(Records to process Opens)

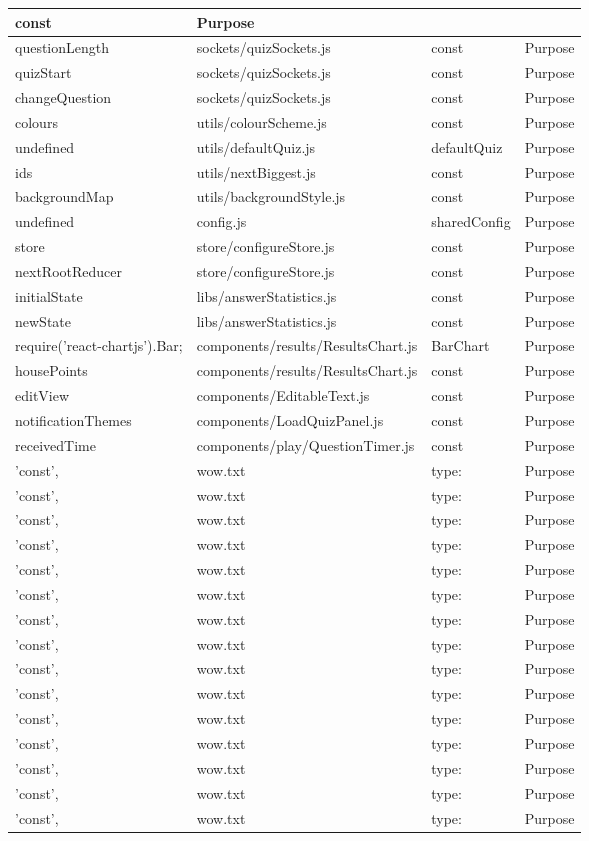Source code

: \begin{table}[]
\begin{tabular}{|l|l|l|l|}
const & Purpose \\ \hline questionLength & sockets/quizSockets.js & const & Purpose \\ \hline quizStart & sockets/quizSockets.js & const & Purpose \\ \hline changeQuestion & sockets/quizSockets.js & const & Purpose \\ \hline colours & utils/colourScheme.js & const & Purpose \\ \hline undefined & utils/defaultQuiz.js & defaultQuiz & Purpose \\ \hline ids & utils/nextBiggest.js & const & Purpose \\ \hline backgroundMap & utils/backgroundStyle.js & const & Purpose \\ \hline undefined & config.js & sharedConfig & Purpose \\ \hline store & store/configureStore.js & const & Purpose \\ \hline nextRootReducer & store/configureStore.js & const & Purpose \\ \hline initialState & libs/answerStatistics.js & const & Purpose \\ \hline newState & libs/answerStatistics.js & const & Purpose \\ \hline require('react-chartjs').Bar; & components/results/ResultsChart.js & BarChart & Purpose \\ \hline housePoints & components/results/ResultsChart.js & const & Purpose \\ \hline editView & components/EditableText.js & const & Purpose \\ \hline notificationThemes & components/LoadQuizPanel.js & const & Purpose \\ \hline receivedTime & components/play/QuestionTimer.js & const & Purpose \\ \hline 'const', & wow.txt & type: & Purpose \\ \hline 'const', & wow.txt & type: & Purpose \\ \hline 'const', & wow.txt & type: & Purpose \\ \hline 'const', & wow.txt & type: & Purpose \\ \hline 'const', & wow.txt & type: & Purpose \\ \hline 'const', & wow.txt & type: & Purpose \\ \hline 'const', & wow.txt & type: & Purpose \\ \hline 'const', & wow.txt & type: & Purpose \\ \hline 'const', & wow.txt & type: & Purpose \\ \hline 'const', & wow.txt & type: & Purpose \\ \hline 'const', & wow.txt & type: & Purpose \\ \hline 'const', & wow.txt & type: & Purpose \\ \hline 'const', & wow.txt & type: & Purpose \\ \hline 'const', & wow.txt & type: & Purpose \\ \hline 'const', & wow.txt & type: & Purpose \\ 
\end{tabular}
\end{table}
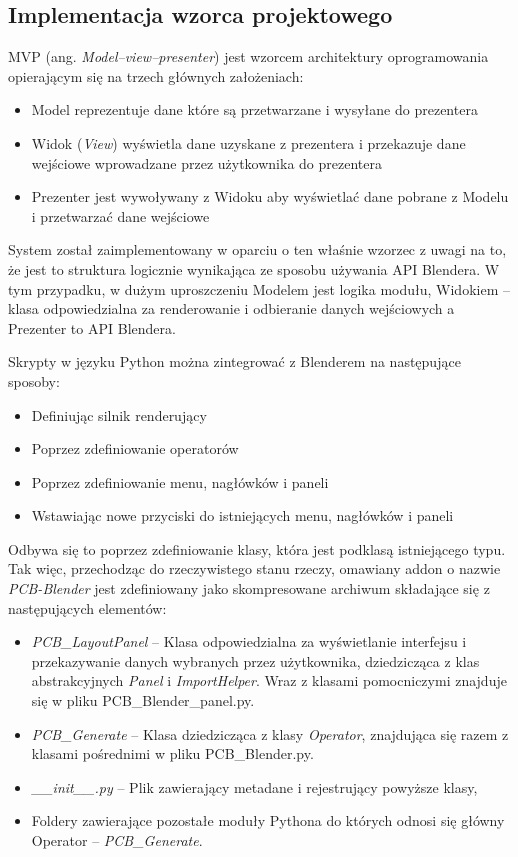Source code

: \documentclass{xmgr}
\begin{document}
\subsection{Implementacja wzorca projektowego} \label{mvp}
MVP (ang. \emph{Model–view–presenter}) jest wzorcem architektury oprogramowania opierającym się na trzech głównych założeniach\cite{mvp}:
\begin{itemize}
\item Model reprezentuje dane które są przetwarzane i wysyłane do prezentera
\item Widok (\emph{View}) wyświetla dane uzyskane z prezentera i przekazuje dane wejściowe wprowadzane przez użytkownika do prezentera
\item Prezenter jest wywoływany z Widoku aby wyświetlać dane pobrane z Modelu i przetwarzać dane wejściowe
\end{itemize}
System został zaimplementowany w oparciu o ten właśnie wzorzec z uwagi na to, że jest to struktura logicznie wynikająca ze sposobu używania API Blendera.
W tym przypadku, w dużym uproszczeniu Modelem jest logika modułu, Widokiem -- klasa odpowiedzialna za renderowanie i odbieranie danych wejściowych a Prezenter to API Blendera.
\newline


Skrypty w języku Python można zintegrować z Blenderem na następujące sposoby:
\begin{itemize}
\item Definiując silnik renderujący
\item Poprzez zdefiniowanie operatorów
\item Poprzez zdefiniowanie menu, nagłówków i paneli
\item Wstawiając nowe przyciski do istniejących menu, nagłówków i paneli
\end{itemize}

Odbywa się to poprzez zdefiniowanie klasy, która jest podklasą istniejącego typu.
Tak więc, przechodząc do rzeczywistego stanu rzeczy, omawiany addon o nazwie \emph{PCB-Blender} jest zdefiniowany jako skompresowane archiwum składające się z następujących elementów:
\begin{itemize}
\item \emph{PCB\_LayoutPanel} -- Klasa odpowiedzialna za wyświetlanie interfejsu i przekazywanie danych wybranych przez użytkownika, dziedzicząca z klas abstrakcyjnych \emph{Panel} i \emph{ImportHelper}. Wraz z klasami pomocniczymi znajduje się w pliku PCB\_Blender\_panel.py.
\item \emph{PCB\_Generate} -- Klasa dziedzicząca z klasy \emph{Operator}, znajdująca się razem z klasami pośrednimi w pliku PCB\_Blender.py.
\item \emph{\_\_init\_\_.py} -- Plik zawierający metadane i rejestrujący powyższe klasy,
\item Foldery zawierające pozostałe moduły Pythona do których odnosi się główny Operator -- \emph{PCB\_Generate}.
\end{itemize}
\end{document}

(Records to process Closes)

* **Task directions**: Omit the pictures, then set down all the remaining data exactly as given.

* **Your solution**:
Source code

: \begin{table}[]
\begin{tabular}{|l|l|l|l|}
const & Purpose \\ \hline questionLength & sockets/quizSockets.js & const & Purpose \\ \hline quizStart & sockets/quizSockets.js & const & Purpose \\ \hline changeQuestion & sockets/quizSockets.js & const & Purpose \\ \hline colours & utils/colourScheme.js & const & Purpose \\ \hline undefined & utils/defaultQuiz.js & defaultQuiz & Purpose \\ \hline ids & utils/nextBiggest.js & const & Purpose \\ \hline backgroundMap & utils/backgroundStyle.js & const & Purpose \\ \hline undefined & config.js & sharedConfig & Purpose \\ \hline store & store/configureStore.js & const & Purpose \\ \hline nextRootReducer & store/configureStore.js & const & Purpose \\ \hline initialState & libs/answerStatistics.js & const & Purpose \\ \hline newState & libs/answerStatistics.js & const & Purpose \\ \hline require('react-chartjs').Bar; & components/results/ResultsChart.js & BarChart & Purpose \\ \hline housePoints & components/results/ResultsChart.js & const & Purpose \\ \hline editView & components/EditableText.js & const & Purpose \\ \hline notificationThemes & components/LoadQuizPanel.js & const & Purpose \\ \hline receivedTime & components/play/QuestionTimer.js & const & Purpose \\ \hline 'const', & wow.txt & type: & Purpose \\ \hline 'const', & wow.txt & type: & Purpose \\ \hline 'const', & wow.txt & type: & Purpose \\ \hline 'const', & wow.txt & type: & Purpose \\ \hline 'const', & wow.txt & type: & Purpose \\ \hline 'const', & wow.txt & type: & Purpose \\ \hline 'const', & wow.txt & type: & Purpose \\ \hline 'const', & wow.txt & type: & Purpose \\ \hline 'const', & wow.txt & type: & Purpose \\ \hline 'const', & wow.txt & type: & Purpose \\ \hline 'const', & wow.txt & type: & Purpose \\ \hline 'const', & wow.txt & type: & Purpose \\ \hline 'const', & wow.txt & type: & Purpose \\ \hline 'const', & wow.txt & type: & Purpose \\ \hline 'const', & wow.txt & type: & Purpose \\ 
\end{tabular}
\end{table}
Source code

: \documentclass{xmgr}
\begin{document}
\subsection{Implementacja wzorca projektowego} \label{mvp}
MVP (ang. \emph{Model–view–presenter}) jest wzorcem architektury oprogramowania opierającym się na trzech głównych założeniach\cite{mvp}:
\begin{itemize}
\item Model reprezentuje dane które są przetwarzane i wysyłane do prezentera
\item Widok (\emph{View}) wyświetla dane uzyskane z prezentera i przekazuje dane wejściowe wprowadzane przez użytkownika do prezentera
\item Prezenter jest wywoływany z Widoku aby wyświetlać dane pobrane z Modelu i przetwarzać dane wejściowe
\end{itemize}
System został zaimplementowany w oparciu o ten właśnie wzorzec z uwagi na to, że jest to struktura logicznie wynikająca ze sposobu używania API Blendera.
W tym przypadku, w dużym uproszczeniu Modelem jest logika modułu, Widokiem -- klasa odpowiedzialna za renderowanie i odbieranie danych wejściowych a Prezenter to API Blendera.
\newline


Skrypty w języku Python można zintegrować z Blenderem na następujące sposoby:
\begin{itemize}
\item Definiując silnik renderujący
\item Poprzez zdefiniowanie operatorów
\item Poprzez zdefiniowanie menu, nagłówków i paneli
\item Wstawiając nowe przyciski do istniejących menu, nagłówków i paneli
\end{itemize}

Odbywa się to poprzez zdefiniowanie klasy, która jest podklasą istniejącego typu.
Tak więc, przechodząc do rzeczywistego stanu rzeczy, omawiany addon o nazwie \emph{PCB-Blender} jest zdefiniowany jako skompresowane archiwum składające się z następujących elementów:
\begin{itemize}
\item \emph{PCB\_LayoutPanel} -- Klasa odpowiedzialna za wyświetlanie interfejsu i przekazywanie danych wybranych przez użytkownika, dziedzicząca z klas abstrakcyjnych \emph{Panel} i \emph{ImportHelper}. Wraz z klasami pomocniczymi znajduje się w pliku PCB\_Blender\_panel.py.
\item \emph{PCB\_Generate} -- Klasa dziedzicząca z klasy \emph{Operator}, znajdująca się razem z klasami pośrednimi w pliku PCB\_Blender.py.
\item \emph{\_\_init\_\_.py} -- Plik zawierający metadane i rejestrujący powyższe klasy,
\item Foldery zawierające pozostałe moduły Pythona do których odnosi się główny Operator -- \emph{PCB\_Generate}.
\end{itemize}
\end{document}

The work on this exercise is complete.